▶ **Action item**:
Print the lines below exactly, beginning with the one that contains "1. Wählen Sie im Navigationsfenster" and stopping after the last line.

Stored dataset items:
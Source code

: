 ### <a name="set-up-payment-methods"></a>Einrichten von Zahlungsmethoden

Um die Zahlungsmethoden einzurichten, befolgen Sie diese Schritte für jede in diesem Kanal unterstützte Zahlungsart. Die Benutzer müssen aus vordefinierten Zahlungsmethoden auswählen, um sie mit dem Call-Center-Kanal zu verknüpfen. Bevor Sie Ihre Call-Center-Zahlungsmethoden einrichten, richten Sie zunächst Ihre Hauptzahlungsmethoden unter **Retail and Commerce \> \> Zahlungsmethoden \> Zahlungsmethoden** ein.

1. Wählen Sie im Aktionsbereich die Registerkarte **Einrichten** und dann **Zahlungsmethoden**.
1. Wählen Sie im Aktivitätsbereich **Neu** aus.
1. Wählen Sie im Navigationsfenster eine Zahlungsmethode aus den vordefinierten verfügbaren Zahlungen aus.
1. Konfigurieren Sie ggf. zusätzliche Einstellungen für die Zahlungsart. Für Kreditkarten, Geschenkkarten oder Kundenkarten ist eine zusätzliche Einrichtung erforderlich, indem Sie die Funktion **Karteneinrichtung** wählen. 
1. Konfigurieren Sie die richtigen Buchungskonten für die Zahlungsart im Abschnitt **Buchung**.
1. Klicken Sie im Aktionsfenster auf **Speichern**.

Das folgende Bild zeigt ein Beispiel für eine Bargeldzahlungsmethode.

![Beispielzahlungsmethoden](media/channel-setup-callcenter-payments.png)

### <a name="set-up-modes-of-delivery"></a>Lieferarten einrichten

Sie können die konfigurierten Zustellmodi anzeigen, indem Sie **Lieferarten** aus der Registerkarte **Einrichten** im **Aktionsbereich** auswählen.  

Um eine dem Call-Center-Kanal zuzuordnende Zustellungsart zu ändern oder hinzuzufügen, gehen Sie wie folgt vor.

▶ **Result**:
1. Wählen Sie im Navigationsfenster eine Zahlungsmethode aus den vordefinierten verfügbaren Zahlungen aus.
1. Konfigurieren Sie ggf. zusätzliche Einstellungen für die Zahlungsart. Für Kreditkarten, Geschenkkarten oder Kundenkarten ist eine zusätzliche Einrichtung erforderlich, indem Sie die Funktion **Karteneinrichtung** wählen. 
1. Konfigurieren Sie die richtigen Buchungskonten für die Zahlungsart im Abschnitt **Buchung**.
1. Klicken Sie im Aktionsfenster auf **Speichern**.

Das folgende Bild zeigt ein Beispiel für eine Bargeldzahlungsmethode.

![Beispielzahlungsmethoden](media/channel-setup-callcenter-payments.png)

### <a name="set-up-modes-of-delivery"></a>Lieferarten einrichten

Sie können die konfigurierten Zustellmodi anzeigen, indem Sie **Lieferarten** aus der Registerkarte **Einrichten** im **Aktionsbereich** auswählen.  

Um eine dem Call-Center-Kanal zuzuordnende Zustellungsart zu ändern oder hinzuzufügen, gehen Sie wie folgt vor.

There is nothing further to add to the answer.